Nonostante l’amarezza dell’esilio, il cardinale non interruppe mai il legame con Bressanone. Continuò a occuparsi della gestione dei beni diocesani e lasciò testimonianze concrete della sua azione: promosse il restauro di chiese e pievi, sostenne l’educazione del clero e fece portare nella cattedrale preziosi manoscritti e oggetti liturgici, oggi parte del patrimonio storico della diocesi. Una curiosità poco nota è che durante il suo soggiorno tirolese elaborò parte delle riflessioni che confluirono nel De visione Dei, una delle opere più alte della mistica speculativa, ispirata — secondo alcuni studiosi — alla contemplazione dei paesaggi montani e al silenzio dei monasteri alpini.  

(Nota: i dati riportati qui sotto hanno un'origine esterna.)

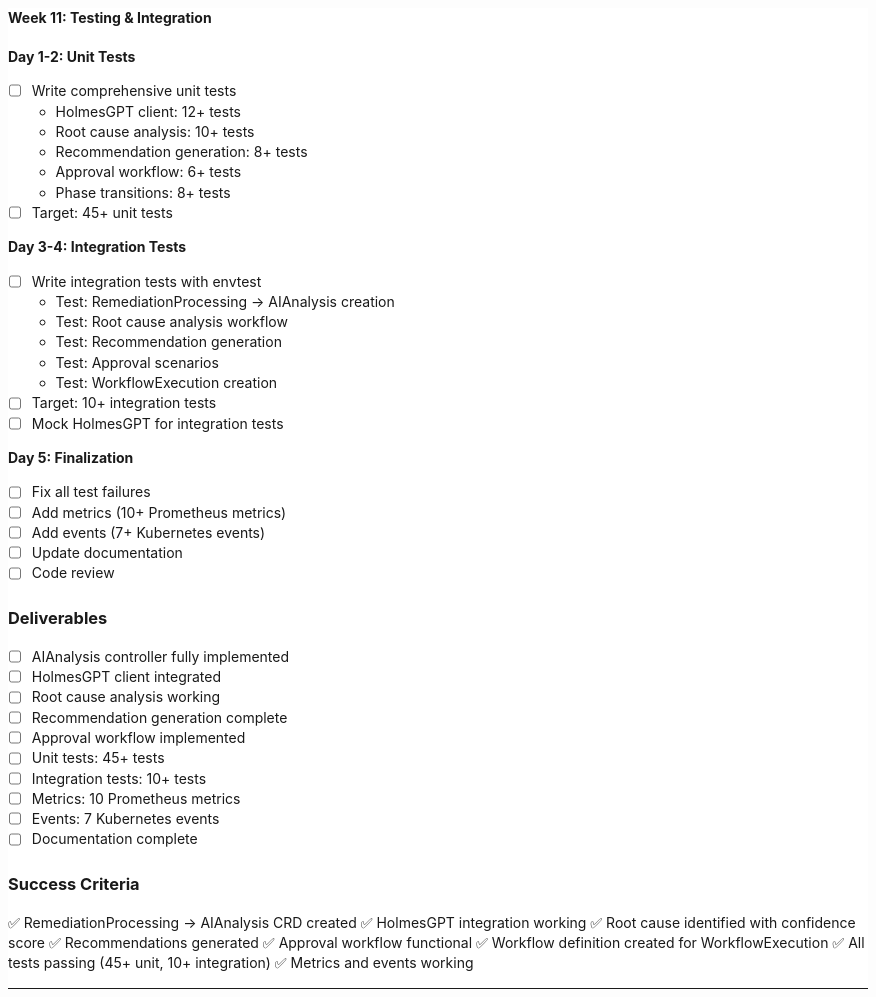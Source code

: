 #### **Week 11: Testing & Integration**

**Day 1-2: Unit Tests**
- [ ] Write comprehensive unit tests
  - HolmesGPT client: 12+ tests
  - Root cause analysis: 10+ tests
  - Recommendation generation: 8+ tests
  - Approval workflow: 6+ tests
  - Phase transitions: 8+ tests
- [ ] Target: 45+ unit tests

**Day 3-4: Integration Tests**
- [ ] Write integration tests with envtest
  - Test: RemediationProcessing → AIAnalysis creation
  - Test: Root cause analysis workflow
  - Test: Recommendation generation
  - Test: Approval scenarios
  - Test: WorkflowExecution creation
- [ ] Target: 10+ integration tests
- [ ] Mock HolmesGPT for integration tests

**Day 5: Finalization**
- [ ] Fix all test failures
- [ ] Add metrics (10+ Prometheus metrics)
- [ ] Add events (7+ Kubernetes events)
- [ ] Update documentation
- [ ] Code review

### **Deliverables**

- [ ] AIAnalysis controller fully implemented
- [ ] HolmesGPT client integrated
- [ ] Root cause analysis working
- [ ] Recommendation generation complete
- [ ] Approval workflow implemented
- [ ] Unit tests: 45+ tests
- [ ] Integration tests: 10+ tests
- [ ] Metrics: 10 Prometheus metrics
- [ ] Events: 7 Kubernetes events
- [ ] Documentation complete

### **Success Criteria**

✅ RemediationProcessing → AIAnalysis CRD created
✅ HolmesGPT integration working
✅ Root cause identified with confidence score
✅ Recommendations generated
✅ Approval workflow functional
✅ Workflow definition created for WorkflowExecution
✅ All tests passing (45+ unit, 10+ integration)
✅ Metrics and events working

---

A Nicolò Cusano è dedicata l’Accademia di Bressanone. L’istituto diocesano per la Pace, la giustizia e la salvaguardia del creato della città vescovile porta il nome di una delle opere più profonde e attuali di Nicolò Cusano, scritta all’indomani della caduta di Costantinopoli, evento che sconvolse la cristianità: il De pace fidei (1453). In questo dialogo visionario, il cardinale immagina che, turbati dalle guerre di religione, uomini di diverse fedi siano convocati in cielo da Dio per comprendere che, pur nella varietà dei riti e delle tradizioni esiste una sola verità divina. Cusano propone così una forma di tolleranza ante litteram: le religioni sono vie differenti che conducono a un unico principio di fede, la ricerca del vero e dell’Uno.  

L’opera riflette il suo ideale di armonia tra ragione e religione, e anticipa temi di dialogo interreligioso e di pace universale che diverranno centrali solo molti secoli dopo. Il De pace fidei resta un manifesto di speranza e comprensione reciproca nel cuore di un’epoca segnata da conflitti spirituali e politici. Come la nostra.